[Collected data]
....................
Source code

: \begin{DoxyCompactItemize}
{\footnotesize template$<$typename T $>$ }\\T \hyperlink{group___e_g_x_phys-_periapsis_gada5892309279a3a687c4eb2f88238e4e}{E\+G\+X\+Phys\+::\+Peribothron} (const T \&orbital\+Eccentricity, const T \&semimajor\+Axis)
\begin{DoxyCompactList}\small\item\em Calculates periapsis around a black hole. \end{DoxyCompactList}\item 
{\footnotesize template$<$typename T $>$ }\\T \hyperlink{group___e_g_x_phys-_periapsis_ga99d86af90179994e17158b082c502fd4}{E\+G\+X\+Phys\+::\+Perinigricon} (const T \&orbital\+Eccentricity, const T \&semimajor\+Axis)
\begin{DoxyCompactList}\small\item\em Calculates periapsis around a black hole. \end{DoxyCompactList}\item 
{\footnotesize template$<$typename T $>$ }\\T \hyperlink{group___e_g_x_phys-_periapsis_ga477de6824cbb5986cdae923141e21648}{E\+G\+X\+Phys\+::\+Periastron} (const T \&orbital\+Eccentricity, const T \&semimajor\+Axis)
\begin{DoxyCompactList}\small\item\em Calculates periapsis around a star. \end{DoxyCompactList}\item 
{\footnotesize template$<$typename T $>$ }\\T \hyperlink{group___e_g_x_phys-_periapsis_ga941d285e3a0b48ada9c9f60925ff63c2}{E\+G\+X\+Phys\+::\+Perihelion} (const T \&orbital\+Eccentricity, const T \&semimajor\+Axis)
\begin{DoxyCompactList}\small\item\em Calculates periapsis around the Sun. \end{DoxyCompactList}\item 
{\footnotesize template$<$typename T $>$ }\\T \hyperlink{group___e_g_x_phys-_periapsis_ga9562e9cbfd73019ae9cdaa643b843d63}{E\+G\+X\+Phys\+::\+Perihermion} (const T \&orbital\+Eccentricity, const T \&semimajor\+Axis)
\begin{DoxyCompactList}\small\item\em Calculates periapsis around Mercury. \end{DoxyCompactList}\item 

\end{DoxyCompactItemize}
....................
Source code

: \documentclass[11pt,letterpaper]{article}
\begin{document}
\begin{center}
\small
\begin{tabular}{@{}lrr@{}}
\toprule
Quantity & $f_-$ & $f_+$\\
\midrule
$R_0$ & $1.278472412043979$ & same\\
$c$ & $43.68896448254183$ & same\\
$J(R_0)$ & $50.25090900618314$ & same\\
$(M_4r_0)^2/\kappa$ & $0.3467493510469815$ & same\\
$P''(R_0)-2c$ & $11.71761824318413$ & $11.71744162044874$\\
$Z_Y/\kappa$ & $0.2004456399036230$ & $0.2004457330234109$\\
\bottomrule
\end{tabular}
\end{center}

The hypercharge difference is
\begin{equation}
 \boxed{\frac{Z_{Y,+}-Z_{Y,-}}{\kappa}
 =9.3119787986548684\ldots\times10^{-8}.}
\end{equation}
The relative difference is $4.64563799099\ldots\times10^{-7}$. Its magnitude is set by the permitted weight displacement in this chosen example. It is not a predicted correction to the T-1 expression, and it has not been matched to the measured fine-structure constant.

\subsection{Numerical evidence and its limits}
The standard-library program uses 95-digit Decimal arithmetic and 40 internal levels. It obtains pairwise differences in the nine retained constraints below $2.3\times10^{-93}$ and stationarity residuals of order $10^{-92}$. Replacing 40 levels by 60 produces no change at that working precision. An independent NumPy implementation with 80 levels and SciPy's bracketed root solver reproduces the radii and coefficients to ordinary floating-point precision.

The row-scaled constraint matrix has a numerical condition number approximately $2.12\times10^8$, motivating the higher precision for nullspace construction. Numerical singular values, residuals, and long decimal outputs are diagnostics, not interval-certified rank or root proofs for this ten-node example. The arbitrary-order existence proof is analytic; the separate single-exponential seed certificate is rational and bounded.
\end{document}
....................
The lines to return are those in the records above that hold the word "footnotesize".

▸ **YOUR RESPONSE**
{\footnotesize template$<$typename T $>$ }\\T \hyperlink{group___e_g_x_phys-_periapsis_gada5892309279a3a687c4eb2f88238e4e}{E\+G\+X\+Phys\+::\+Peribothron} (const T \&orbital\+Eccentricity, const T \&semimajor\+Axis)
{\footnotesize template$<$typename T $>$ }\\T \hyperlink{group___e_g_x_phys-_periapsis_ga99d86af90179994e17158b082c502fd4}{E\+G\+X\+Phys\+::\+Perinigricon} (const T \&orbital\+Eccentricity, const T \&semimajor\+Axis)
{\footnotesize template$<$typename T $>$ }\\T \hyperlink{group___e_g_x_phys-_periapsis_ga477de6824cbb5986cdae923141e21648}{E\+G\+X\+Phys\+::\+Periastron} (const T \&orbital\+Eccentricity, const T \&semimajor\+Axis)
{\footnotesize template$<$typename T $>$ }\\T \hyperlink{group___e_g_x_phys-_periapsis_ga941d285e3a0b48ada9c9f60925ff63c2}{E\+G\+X\+Phys\+::\+Perihelion} (const T \&orbital\+Eccentricity, const T \&semimajor\+Axis)
{\footnotesize template$<$typename T $>$ }\\T \hyperlink{group___e_g_x_phys-_periapsis_ga9562e9cbfd73019ae9cdaa643b843d63}{E\+G\+X\+Phys\+::\+Perihermion} (const T \&orbital\+Eccentricity, const T \&semimajor\+Axis)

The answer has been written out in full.